「特異性の原則」というトレーニングの原則があります。
野球がうまくなりたかったら筋トレよりも野球をしろ、と。ものすごくシンプルに言っています。要するにそういうことです。
エアロビクスの養成コースでこの原則を知り、エアロビクスインストラクターになってからもずっと実践していました。
もともと持っていた腰痛が再発したり、肩胛骨が動いていないなどがきっかけでさまざまな先生やエクササイズと出会いました。
この出会いこそが現在の私を作りました。そして、その私が感じていること。
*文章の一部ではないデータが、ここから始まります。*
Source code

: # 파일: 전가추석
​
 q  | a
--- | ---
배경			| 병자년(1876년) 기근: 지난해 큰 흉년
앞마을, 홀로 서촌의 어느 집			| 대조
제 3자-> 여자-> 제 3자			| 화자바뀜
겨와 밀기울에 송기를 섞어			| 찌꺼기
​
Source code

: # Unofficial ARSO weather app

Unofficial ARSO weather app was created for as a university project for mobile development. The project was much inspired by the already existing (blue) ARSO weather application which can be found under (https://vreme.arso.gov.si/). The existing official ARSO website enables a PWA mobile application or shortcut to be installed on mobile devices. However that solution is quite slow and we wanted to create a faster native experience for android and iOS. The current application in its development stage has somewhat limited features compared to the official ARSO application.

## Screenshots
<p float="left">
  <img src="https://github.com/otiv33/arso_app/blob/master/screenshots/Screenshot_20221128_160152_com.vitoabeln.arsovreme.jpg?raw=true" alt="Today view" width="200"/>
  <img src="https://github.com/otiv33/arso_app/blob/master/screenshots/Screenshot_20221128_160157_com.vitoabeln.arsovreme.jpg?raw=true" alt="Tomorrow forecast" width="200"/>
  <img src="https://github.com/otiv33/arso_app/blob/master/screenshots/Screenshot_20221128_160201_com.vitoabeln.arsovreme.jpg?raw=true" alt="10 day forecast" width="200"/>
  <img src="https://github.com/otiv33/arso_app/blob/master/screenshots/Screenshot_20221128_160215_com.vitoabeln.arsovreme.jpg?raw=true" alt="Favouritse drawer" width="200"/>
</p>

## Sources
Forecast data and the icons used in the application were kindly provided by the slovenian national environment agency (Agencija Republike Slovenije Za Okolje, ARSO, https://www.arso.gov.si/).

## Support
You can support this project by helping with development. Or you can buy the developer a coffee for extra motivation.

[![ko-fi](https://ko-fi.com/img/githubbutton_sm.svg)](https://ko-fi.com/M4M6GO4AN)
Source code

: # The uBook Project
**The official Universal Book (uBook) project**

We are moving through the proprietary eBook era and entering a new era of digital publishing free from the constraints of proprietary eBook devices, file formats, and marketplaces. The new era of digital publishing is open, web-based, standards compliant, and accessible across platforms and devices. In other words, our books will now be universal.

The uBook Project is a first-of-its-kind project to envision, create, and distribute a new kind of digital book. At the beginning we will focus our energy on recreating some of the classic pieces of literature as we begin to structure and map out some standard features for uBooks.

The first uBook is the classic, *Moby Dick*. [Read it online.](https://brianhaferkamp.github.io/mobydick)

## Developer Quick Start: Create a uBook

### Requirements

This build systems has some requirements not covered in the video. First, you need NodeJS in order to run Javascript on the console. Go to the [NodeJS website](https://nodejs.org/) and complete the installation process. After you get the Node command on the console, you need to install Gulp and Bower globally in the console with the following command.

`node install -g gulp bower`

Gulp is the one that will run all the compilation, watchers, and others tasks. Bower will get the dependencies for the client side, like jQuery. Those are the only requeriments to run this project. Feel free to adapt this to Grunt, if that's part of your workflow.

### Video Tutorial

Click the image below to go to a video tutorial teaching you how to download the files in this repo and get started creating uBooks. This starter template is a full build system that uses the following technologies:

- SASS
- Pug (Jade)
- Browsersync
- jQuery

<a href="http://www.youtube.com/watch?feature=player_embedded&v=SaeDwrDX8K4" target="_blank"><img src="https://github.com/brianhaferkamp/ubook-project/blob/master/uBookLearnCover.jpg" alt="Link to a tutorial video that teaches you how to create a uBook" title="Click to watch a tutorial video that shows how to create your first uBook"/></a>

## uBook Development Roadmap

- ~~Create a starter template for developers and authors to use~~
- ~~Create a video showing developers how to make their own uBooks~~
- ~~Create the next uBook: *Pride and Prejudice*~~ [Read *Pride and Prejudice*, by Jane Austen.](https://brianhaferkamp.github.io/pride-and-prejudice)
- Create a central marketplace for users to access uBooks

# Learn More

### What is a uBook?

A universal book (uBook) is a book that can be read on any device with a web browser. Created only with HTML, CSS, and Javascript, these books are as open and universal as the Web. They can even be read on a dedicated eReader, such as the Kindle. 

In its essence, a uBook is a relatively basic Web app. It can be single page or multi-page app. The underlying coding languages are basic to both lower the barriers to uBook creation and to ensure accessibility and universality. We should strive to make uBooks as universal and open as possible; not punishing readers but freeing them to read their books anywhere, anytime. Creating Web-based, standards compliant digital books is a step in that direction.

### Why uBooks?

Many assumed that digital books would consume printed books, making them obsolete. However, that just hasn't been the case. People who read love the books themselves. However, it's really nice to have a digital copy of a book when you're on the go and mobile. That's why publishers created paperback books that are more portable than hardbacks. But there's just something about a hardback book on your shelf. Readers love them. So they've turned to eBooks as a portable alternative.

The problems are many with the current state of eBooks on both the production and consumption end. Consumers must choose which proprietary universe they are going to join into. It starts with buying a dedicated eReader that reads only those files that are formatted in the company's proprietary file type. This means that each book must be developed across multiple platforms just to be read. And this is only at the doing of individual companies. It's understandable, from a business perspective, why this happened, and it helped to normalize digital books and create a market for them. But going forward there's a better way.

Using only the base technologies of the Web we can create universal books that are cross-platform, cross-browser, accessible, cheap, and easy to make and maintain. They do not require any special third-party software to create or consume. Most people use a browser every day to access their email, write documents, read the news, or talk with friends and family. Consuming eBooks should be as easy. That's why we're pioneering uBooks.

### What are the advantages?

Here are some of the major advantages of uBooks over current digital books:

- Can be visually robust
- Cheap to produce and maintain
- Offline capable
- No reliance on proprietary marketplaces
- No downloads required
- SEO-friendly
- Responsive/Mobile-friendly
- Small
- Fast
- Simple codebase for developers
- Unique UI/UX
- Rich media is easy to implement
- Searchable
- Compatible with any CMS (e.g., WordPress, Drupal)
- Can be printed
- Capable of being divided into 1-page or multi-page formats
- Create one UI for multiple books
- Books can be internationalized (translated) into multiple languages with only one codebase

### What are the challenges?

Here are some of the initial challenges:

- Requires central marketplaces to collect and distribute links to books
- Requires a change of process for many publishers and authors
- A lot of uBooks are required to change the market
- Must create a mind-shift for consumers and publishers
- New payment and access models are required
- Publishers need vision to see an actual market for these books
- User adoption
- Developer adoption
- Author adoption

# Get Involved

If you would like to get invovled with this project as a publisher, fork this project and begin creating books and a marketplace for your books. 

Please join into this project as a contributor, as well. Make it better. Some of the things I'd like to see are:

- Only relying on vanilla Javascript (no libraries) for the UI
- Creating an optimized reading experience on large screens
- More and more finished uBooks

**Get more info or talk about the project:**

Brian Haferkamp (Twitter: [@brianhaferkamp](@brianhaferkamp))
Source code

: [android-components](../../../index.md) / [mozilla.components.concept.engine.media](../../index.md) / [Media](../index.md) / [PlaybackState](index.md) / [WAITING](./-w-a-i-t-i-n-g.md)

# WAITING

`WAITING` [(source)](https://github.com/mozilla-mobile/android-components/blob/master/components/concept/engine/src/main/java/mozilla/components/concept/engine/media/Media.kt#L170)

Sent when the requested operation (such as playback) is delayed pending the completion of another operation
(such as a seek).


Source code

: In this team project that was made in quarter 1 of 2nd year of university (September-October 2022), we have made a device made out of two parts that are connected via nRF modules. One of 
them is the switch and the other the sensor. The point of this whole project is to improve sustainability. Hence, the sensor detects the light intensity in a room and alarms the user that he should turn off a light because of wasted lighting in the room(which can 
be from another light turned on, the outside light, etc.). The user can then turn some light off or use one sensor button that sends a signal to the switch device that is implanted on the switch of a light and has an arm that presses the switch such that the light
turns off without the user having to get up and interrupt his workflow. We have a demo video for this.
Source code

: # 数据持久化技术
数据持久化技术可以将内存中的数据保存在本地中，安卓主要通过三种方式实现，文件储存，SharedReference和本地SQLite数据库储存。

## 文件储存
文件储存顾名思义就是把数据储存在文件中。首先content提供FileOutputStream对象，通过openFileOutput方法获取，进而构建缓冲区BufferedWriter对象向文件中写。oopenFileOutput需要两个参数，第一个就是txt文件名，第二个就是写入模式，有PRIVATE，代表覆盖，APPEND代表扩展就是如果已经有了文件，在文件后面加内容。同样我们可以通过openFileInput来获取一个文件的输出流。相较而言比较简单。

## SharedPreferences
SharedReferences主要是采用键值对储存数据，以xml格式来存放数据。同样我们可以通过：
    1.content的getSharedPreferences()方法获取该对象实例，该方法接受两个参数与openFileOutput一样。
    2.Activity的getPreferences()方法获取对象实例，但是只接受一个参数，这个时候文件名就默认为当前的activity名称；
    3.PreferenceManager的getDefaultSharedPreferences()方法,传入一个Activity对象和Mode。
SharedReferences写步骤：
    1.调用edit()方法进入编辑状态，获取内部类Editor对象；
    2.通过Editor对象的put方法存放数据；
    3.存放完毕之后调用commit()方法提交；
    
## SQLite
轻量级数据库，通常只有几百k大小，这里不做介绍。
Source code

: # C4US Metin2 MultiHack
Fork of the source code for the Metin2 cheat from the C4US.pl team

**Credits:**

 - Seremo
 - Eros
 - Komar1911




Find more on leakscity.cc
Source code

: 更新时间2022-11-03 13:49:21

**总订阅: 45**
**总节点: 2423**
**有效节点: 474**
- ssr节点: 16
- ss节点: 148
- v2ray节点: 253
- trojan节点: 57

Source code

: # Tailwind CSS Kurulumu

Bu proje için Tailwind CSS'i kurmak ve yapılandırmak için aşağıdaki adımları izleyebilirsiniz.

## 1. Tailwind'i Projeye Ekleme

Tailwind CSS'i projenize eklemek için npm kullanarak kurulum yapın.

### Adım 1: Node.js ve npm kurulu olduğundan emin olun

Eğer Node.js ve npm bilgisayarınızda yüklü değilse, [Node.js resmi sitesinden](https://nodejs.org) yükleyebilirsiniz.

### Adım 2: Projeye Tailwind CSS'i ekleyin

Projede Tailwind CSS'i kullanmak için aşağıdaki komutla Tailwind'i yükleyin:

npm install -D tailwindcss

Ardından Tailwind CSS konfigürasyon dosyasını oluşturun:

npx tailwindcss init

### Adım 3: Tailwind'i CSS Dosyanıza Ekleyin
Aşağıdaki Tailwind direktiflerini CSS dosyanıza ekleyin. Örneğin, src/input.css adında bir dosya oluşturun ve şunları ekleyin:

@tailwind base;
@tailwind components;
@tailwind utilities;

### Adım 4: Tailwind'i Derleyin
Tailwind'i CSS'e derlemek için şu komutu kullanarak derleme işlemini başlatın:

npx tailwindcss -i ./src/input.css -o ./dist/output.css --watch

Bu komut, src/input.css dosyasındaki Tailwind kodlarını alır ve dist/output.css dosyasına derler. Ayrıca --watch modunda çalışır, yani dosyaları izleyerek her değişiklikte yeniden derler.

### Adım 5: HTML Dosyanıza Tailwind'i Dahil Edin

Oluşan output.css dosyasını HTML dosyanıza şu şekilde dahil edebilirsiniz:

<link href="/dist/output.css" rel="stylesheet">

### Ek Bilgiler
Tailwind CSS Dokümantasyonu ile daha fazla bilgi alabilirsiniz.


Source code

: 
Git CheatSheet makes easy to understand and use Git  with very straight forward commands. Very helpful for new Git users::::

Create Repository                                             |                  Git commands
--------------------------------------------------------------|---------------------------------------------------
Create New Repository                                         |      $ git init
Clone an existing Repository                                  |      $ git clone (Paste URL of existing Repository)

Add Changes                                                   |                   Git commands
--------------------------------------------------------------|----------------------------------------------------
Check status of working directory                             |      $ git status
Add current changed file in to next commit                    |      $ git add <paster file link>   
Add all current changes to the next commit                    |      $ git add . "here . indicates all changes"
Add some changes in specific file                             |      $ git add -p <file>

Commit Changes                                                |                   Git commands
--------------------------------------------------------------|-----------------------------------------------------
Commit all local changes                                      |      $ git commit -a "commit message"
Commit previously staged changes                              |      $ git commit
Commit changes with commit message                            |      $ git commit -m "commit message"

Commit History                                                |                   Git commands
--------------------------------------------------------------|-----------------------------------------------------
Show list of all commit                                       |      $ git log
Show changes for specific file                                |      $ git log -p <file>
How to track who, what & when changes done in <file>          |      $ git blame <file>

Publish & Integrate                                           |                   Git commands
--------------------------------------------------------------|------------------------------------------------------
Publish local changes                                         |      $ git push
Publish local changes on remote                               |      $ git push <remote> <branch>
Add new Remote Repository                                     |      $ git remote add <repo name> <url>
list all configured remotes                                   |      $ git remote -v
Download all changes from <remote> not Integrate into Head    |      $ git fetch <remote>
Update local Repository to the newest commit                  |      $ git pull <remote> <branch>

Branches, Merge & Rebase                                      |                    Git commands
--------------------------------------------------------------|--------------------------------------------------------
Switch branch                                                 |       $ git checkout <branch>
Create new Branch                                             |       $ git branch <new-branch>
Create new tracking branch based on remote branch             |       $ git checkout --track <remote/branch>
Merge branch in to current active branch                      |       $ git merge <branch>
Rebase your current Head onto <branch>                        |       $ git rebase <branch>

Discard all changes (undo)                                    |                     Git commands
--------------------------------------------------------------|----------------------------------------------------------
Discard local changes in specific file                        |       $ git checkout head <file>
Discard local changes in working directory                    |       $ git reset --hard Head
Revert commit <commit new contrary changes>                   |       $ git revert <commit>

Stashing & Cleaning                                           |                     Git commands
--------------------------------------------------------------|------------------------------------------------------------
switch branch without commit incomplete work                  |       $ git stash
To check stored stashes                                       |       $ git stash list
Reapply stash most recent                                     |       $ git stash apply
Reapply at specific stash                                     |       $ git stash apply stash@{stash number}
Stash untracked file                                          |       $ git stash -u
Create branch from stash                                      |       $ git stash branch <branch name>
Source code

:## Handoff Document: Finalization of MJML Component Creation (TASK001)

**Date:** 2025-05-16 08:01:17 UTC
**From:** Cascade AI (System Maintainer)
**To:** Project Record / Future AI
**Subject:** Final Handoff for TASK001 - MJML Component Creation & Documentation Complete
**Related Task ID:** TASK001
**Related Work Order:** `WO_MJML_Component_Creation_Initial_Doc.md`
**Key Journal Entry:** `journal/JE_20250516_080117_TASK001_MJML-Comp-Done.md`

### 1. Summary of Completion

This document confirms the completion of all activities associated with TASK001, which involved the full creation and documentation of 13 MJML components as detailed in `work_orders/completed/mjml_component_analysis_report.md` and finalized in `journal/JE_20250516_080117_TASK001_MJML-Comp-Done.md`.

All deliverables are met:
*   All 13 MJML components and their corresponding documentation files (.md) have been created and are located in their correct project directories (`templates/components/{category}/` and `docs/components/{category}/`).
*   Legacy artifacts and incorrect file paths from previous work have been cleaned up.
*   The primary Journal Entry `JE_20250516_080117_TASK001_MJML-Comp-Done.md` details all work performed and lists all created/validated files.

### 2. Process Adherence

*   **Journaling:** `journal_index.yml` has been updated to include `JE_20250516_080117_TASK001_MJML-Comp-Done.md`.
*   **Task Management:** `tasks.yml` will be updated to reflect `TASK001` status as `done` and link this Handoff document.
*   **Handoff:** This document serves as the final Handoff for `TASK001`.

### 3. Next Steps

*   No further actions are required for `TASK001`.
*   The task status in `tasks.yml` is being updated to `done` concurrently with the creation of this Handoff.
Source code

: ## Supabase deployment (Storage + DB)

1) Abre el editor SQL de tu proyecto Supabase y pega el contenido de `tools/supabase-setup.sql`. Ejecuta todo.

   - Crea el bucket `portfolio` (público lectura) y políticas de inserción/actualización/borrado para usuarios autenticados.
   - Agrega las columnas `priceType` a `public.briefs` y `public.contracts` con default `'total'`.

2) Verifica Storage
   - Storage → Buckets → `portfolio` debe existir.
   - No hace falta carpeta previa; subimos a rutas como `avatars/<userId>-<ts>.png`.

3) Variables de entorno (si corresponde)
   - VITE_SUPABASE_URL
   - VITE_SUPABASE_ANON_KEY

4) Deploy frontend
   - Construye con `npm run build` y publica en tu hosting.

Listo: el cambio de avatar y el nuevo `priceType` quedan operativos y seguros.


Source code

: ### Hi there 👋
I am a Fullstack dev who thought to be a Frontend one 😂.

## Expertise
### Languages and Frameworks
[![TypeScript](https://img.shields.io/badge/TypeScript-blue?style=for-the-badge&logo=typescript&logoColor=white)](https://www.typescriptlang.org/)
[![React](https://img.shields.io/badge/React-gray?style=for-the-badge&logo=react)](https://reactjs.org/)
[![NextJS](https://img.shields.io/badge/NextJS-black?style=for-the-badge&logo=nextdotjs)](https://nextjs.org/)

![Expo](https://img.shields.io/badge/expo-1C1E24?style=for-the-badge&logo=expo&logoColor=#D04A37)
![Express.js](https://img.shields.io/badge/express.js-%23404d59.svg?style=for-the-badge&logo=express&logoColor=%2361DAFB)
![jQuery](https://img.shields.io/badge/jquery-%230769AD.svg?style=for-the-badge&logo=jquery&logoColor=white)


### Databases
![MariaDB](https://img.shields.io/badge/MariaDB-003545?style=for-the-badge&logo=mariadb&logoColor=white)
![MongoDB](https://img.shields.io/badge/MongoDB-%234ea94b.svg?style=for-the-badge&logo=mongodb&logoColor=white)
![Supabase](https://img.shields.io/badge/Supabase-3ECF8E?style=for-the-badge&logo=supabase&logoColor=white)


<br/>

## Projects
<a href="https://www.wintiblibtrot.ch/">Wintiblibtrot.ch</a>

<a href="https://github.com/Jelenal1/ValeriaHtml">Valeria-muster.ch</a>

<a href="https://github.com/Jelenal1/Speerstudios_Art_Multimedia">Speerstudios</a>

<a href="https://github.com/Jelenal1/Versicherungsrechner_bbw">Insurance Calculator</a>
「特異性の原則」には前提があるんだな、と。
昨年夏。
田中選手と初めてトレーニングをする前日、軽い気持ちで「リクエストありますか?」とメールしたところ、ものすごく大量のリクエストをもらってビックリした記憶があります。
「肩は脱臼をするクセがある」
「ベンチプレスをやると左肩だけあがってしまう」
「左右の股関節の可動域が違って、左は動きづらい」
「膝の調子が悪い」
・・・こんなにいっぱいあるのに、今までどうしていたの?と不思議に思いました。フィットネスクラブでジムスタッフの経験がある田中選手。経験から得た筋トレはしていたようでしたが、あとは練習のみというある意味、「特異性の原則」を実践していたようでした。
姿勢をみれば、その人のからだの使い方にどんな特徴があるのか、なんとなくですがわかります。田中選手は私が想像していたとおり、自分の得意な部分しか使えないからだでした。
電気のきていない村を工事して、その村のすべての家に電気がつくようにする。例えですが、これが夏から田中選手と取り組んできたことです。田中選手のからだがまだ電気のきていない村だとしたら、私はジャイロトニックという道具をつかって、田中選手の得意な部分だけではなく全身がうまく使えるようにする、その村のすべての家に電気がつくようにすることを目指しています。
「いつ、どんなときでも自然に自在にからだが動く」
当たり前のようで実は意外と難しいのがこれです。特異性の原則はこの前提があってこそ・・・なのかな、最近、改めて感じています。
自分では今のからだがベストだと誰でも思います。ちょっとぐらい肩がこっても、少し猫背だとしてもそれがケガや痛みに結びつかない限りは病気じゃないし、「ま、いいか」と思ってしまいます。でも、その小さな「サイン」を見逃したがゆえにケガという大事件へと発展していくのです。
「ケガはイベントではなくクセや習慣の積み重ねから生まれる」
私の大好きなピラティスの先生・マリジョゼがこんなふうに言っていました。スポーツにあまり縁のないかたでも生活環境や動きのクセから痛みやケガにつながります。スポーツをするかただったらなおさら・・・そう考えれば、なにが必要かということです。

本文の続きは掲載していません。